14.Brokers and Commissions.
(a)Each party ("Indemnitor") represents and warrants to the
other party ("Indemnitee") that except for Hill Partners, Inc.
("Broker") there are no brokers involved in this transaction
acting for and on behalf of Indemnitor for which a brokerage
commission would be due, and agrees to indemnify and hold
Indemnitee harmless from any and all claims for real estate or
brokerage commissions arising out of this transaction from any
broker or brokers purporting to have acted on behalf of
Indemnitor. At the Closing of each parcel of the Property and
conditioned upon the actual Closing of the sale and payment of
the Purchase Price therefor by BUYER to SELLER, SELLER shall be
responsible for the payment of a commission to Broker in an
amount equal to one-half of one percent (0.50%) of the
applicable Purchase Price.
(b)BUYER acknowledges that Broker has advised BUYER that BUYER
should have an abstract covering the Property examined by an
attorney of Buyer's selection, or BUYER should be furnished
with or obtain a policy of title insurance covering the
Property.
15.Non-Assignability. This Agreement may not be assigned by
BUYER without the express written consent of SELLER, which consent may
be withheld by SELLER for any reason whatsoever; however, at any
particular Closing BUYER may designate a partnership or other entity
in which BUYER or an affiliate of BUYER which is under the managerial
control of the principals of BUYER or an affiliate thereof as the
designee of BUYER for the purchase of the portion of the Property in
question.

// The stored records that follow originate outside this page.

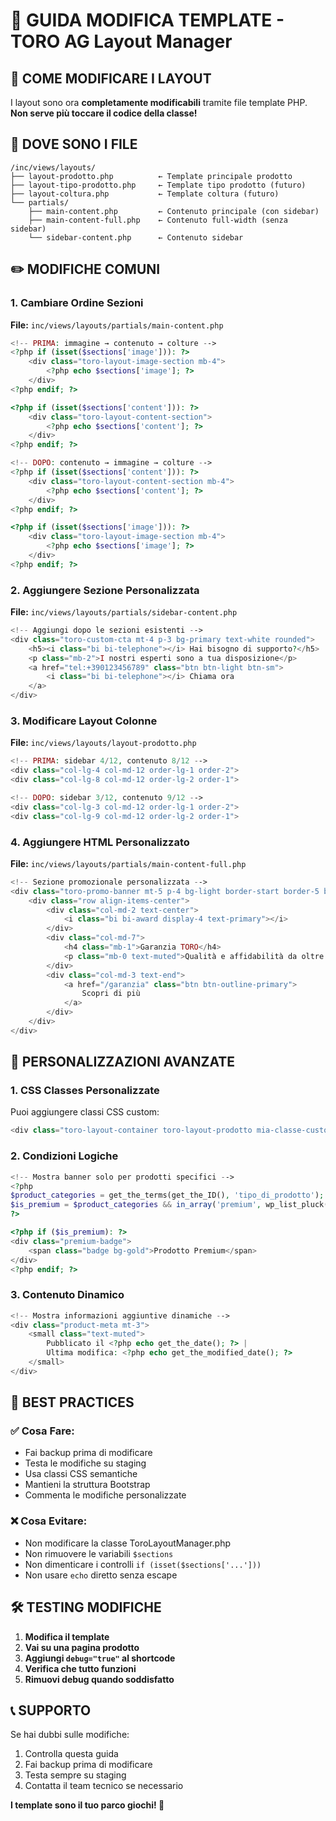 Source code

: # 📝 GUIDA MODIFICA TEMPLATE - TORO AG Layout Manager

## 🎯 **COME MODIFICARE I LAYOUT**

I layout sono ora **completamente modificabili** tramite file template PHP.
**Non serve più toccare il codice della classe!**

## 📁 **DOVE SONO I FILE**

```
/inc/views/layouts/
├── layout-prodotto.php          ← Template principale prodotto
├── layout-tipo-prodotto.php     ← Template tipo prodotto (futuro)
├── layout-coltura.php           ← Template coltura (futuro)
└── partials/
    ├── main-content.php         ← Contenuto principale (con sidebar)
    ├── main-content-full.php    ← Contenuto full-width (senza sidebar)
    └── sidebar-content.php      ← Contenuto sidebar
```

## ✏️ **MODIFICHE COMUNI**

### **1. Cambiare Ordine Sezioni**

**File:** `inc/views/layouts/partials/main-content.php`

```php
<!-- PRIMA: immagine → contenuto → colture -->
<?php if (isset($sections['image'])): ?>
    <div class="toro-layout-image-section mb-4">
        <?php echo $sections['image']; ?>
    </div>
<?php endif; ?>

<?php if (isset($sections['content'])): ?>
    <div class="toro-layout-content-section">
        <?php echo $sections['content']; ?>
    </div>
<?php endif; ?>

<!-- DOPO: contenuto → immagine → colture -->
<?php if (isset($sections['content'])): ?>
    <div class="toro-layout-content-section mb-4">
        <?php echo $sections['content']; ?>
    </div>
<?php endif; ?>

<?php if (isset($sections['image'])): ?>
    <div class="toro-layout-image-section mb-4">
        <?php echo $sections['image']; ?>
    </div>
<?php endif; ?>
```

### **2. Aggiungere Sezione Personalizzata**

**File:** `inc/views/layouts/partials/sidebar-content.php`

```php
<!-- Aggiungi dopo le sezioni esistenti -->
<div class="toro-custom-cta mt-4 p-3 bg-primary text-white rounded">
    <h5><i class="bi bi-telephone"></i> Hai bisogno di supporto?</h5>
    <p class="mb-2">I nostri esperti sono a tua disposizione</p>
    <a href="tel:+390123456789" class="btn btn-light btn-sm">
        <i class="bi bi-telephone"></i> Chiama ora
    </a>
</div>
```

### **3. Modificare Layout Colonne**

**File:** `inc/views/layouts/layout-prodotto.php`

```php
<!-- PRIMA: sidebar 4/12, contenuto 8/12 -->
<div class="col-lg-4 col-md-12 order-lg-1 order-2">
<div class="col-lg-8 col-md-12 order-lg-2 order-1">

<!-- DOPO: sidebar 3/12, contenuto 9/12 -->
<div class="col-lg-3 col-md-12 order-lg-1 order-2">
<div class="col-lg-9 col-md-12 order-lg-2 order-1">
```

### **4. Aggiungere HTML Personalizzato**

**File:** `inc/views/layouts/partials/main-content-full.php`

```php
<!-- Sezione promozionale personalizzata -->
<div class="toro-promo-banner mt-5 p-4 bg-light border-start border-5 border-primary">
    <div class="row align-items-center">
        <div class="col-md-2 text-center">
            <i class="bi bi-award display-4 text-primary"></i>
        </div>
        <div class="col-md-7">
            <h4 class="mb-1">Garanzia TORO</h4>
            <p class="mb-0 text-muted">Qualità e affidabilità da oltre 50 anni</p>
        </div>
        <div class="col-md-3 text-end">
            <a href="/garanzia" class="btn btn-outline-primary">
                Scopri di più
            </a>
        </div>
    </div>
</div>
```

## 🎨 **PERSONALIZZAZIONI AVANZATE**

### **1. CSS Classes Personalizzate**

Puoi aggiungere classi CSS custom:

```php
<div class="toro-layout-container toro-layout-prodotto mia-classe-custom">
```

### **2. Condizioni Logiche**

```php
<!-- Mostra banner solo per prodotti specifici -->
<?php 
$product_categories = get_the_terms(get_the_ID(), 'tipo_di_prodotto');
$is_premium = $product_categories && in_array('premium', wp_list_pluck($product_categories, 'slug'));
?>

<?php if ($is_premium): ?>
<div class="premium-badge">
    <span class="badge bg-gold">Prodotto Premium</span>
</div>
<?php endif; ?>
```

### **3. Contenuto Dinamico**

```php
<!-- Mostra informazioni aggiuntive dinamiche -->
<div class="product-meta mt-3">
    <small class="text-muted">
        Pubblicato il <?php echo get_the_date(); ?> | 
        Ultima modifica: <?php echo get_the_modified_date(); ?>
    </small>
</div>
```

## 🚀 **BEST PRACTICES**

### **✅ Cosa Fare:**
- Fai backup prima di modificare
- Testa le modifiche su staging
- Usa classi CSS semantiche
- Mantieni la struttura Bootstrap
- Commenta le modifiche personalizzate

### **❌ Cosa Evitare:**
- Non modificare la classe ToroLayoutManager.php
- Non rimuovere le variabili `$sections`
- Non dimenticare i controlli `if (isset($sections['...']))`
- Non usare `echo` diretto senza escape

## 🛠️ **TESTING MODIFICHE**

1. **Modifica il template**
2. **Vai su una pagina prodotto**
3. **Aggiungi `debug="true"` al shortcode**
4. **Verifica che tutto funzioni**
5. **Rimuovi debug quando soddisfatto**

## 📞 **SUPPORTO**

Se hai dubbi sulle modifiche:
1. Controlla questa guida
2. Fai backup prima di modificare
3. Testa sempre su staging
4. Contatta il team tecnico se necessario

**I template sono il tuo parco giochi! 🎨**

Any such designee shall be the grantee of the Deed to such
portion of the Property, shall be the insured under the Title Policy
for the portion of the Property in question, and shall be the
beneficiary of any continuing covenants of SELLER relating to the
portion of the Property in question; provided that such designee shall
not succeed to the rights or obligations of BUYER with respect to any
other portion of the Property, and further provided that as a condition
thereto the designee shall execute an assumption of any on-going
obligations of the BUYER hereunder in respect of the portion of the
Property in question.
16.Defaults and Remedies.
(a)In the event SELLER shall fail to consummate the sale of the
Property or a portion thereof for any reason, except BUYER's
default or the timely and proper termination of this Agreement
by BUYER pursuant to any of the provisions hereof, BUYER may,
at its option and as its sole remedy, either: (i) terminate
this Agreement, upon which termination the Deposit shall be
returned to BUYER by the Title Company; or (ii) enforce
specific performance of this Agreement.
(b)In the event BUYER should fail to consummate the purchase of
the Property for any reason, except SELLER's default or the
timely and proper termination of this Agreement by BUYER
pursuant to any of the provisions hereof, SELLER, as SELLER's
sole remedy for BUYER's breach of this Agreement, may terminate
this Agreement by written notice given to BUYER and the Title
Company, in which case the Deposit shall be paid over to SELLER
as liquidated and agreed damages. Nothing in the foregoing
provision shall limit SELLER's rights as provided elsewhere
herein to receive the Deposit in other circumstances where
BUYER is not in default hereunder.
(c)In the event either party becomes entitled to the Deposit in
accordance with the terms of this Agreement the Title Company
is hereby authorized to immediately pay the Deposit and all
interest accrued thereon to the party so entitled thereto. In
the event the Title Company requires same, BUYER and SELLER
covenant and agree to deliver a letter of instruction to the
Title Company directing the disbursement of the Deposit to the
party entitled thereto and indemnifying the Title Company
against any and all claims arising out of such payment. In the
event either party hereto fails or refuses to sign or deliver
such an instruction letter when the other party is entitled to
such disbursement, then the party so failing or refusing to
sign or deliver such letter shall pay, upon the final order of
the court with appropriate jurisdiction that such other party
is entitled to such disbursement, all reasonable attorney's
fees and expenses incurred by the party so entitled to such
disbursement in connection with its recovery thereof and
interest on such amount disbursed at the maximum rate allowed
by state or federal law from the date of refusal to sign such
requested release of funds.
(d) If this Agreement is terminated as a result of a default
by either party subsequent to a Closing, the rights and
obligations of the parties with respect to portions of the
Property previously closed shall continue to exist
notwithstanding such termination, but BUYER shall have no
further rights to purchase portions of the Property not
theretofore closed.
17.Miscellaneous.
(a)Notices. Any notice to be given or to be served upon any
party hereto, in connection with this Agreement, must be in
writing, and given by either certified or registered mail, and
shall be deemed to have been given and received when a
certified or registered letter containing such notice, properly
addressed, with postage prepaid, is deposited in the United
States mail, and if given otherwise than by certified or
registered mail, it shall be deemed to have been given when
delivered to and received by the party to whom it is addressed.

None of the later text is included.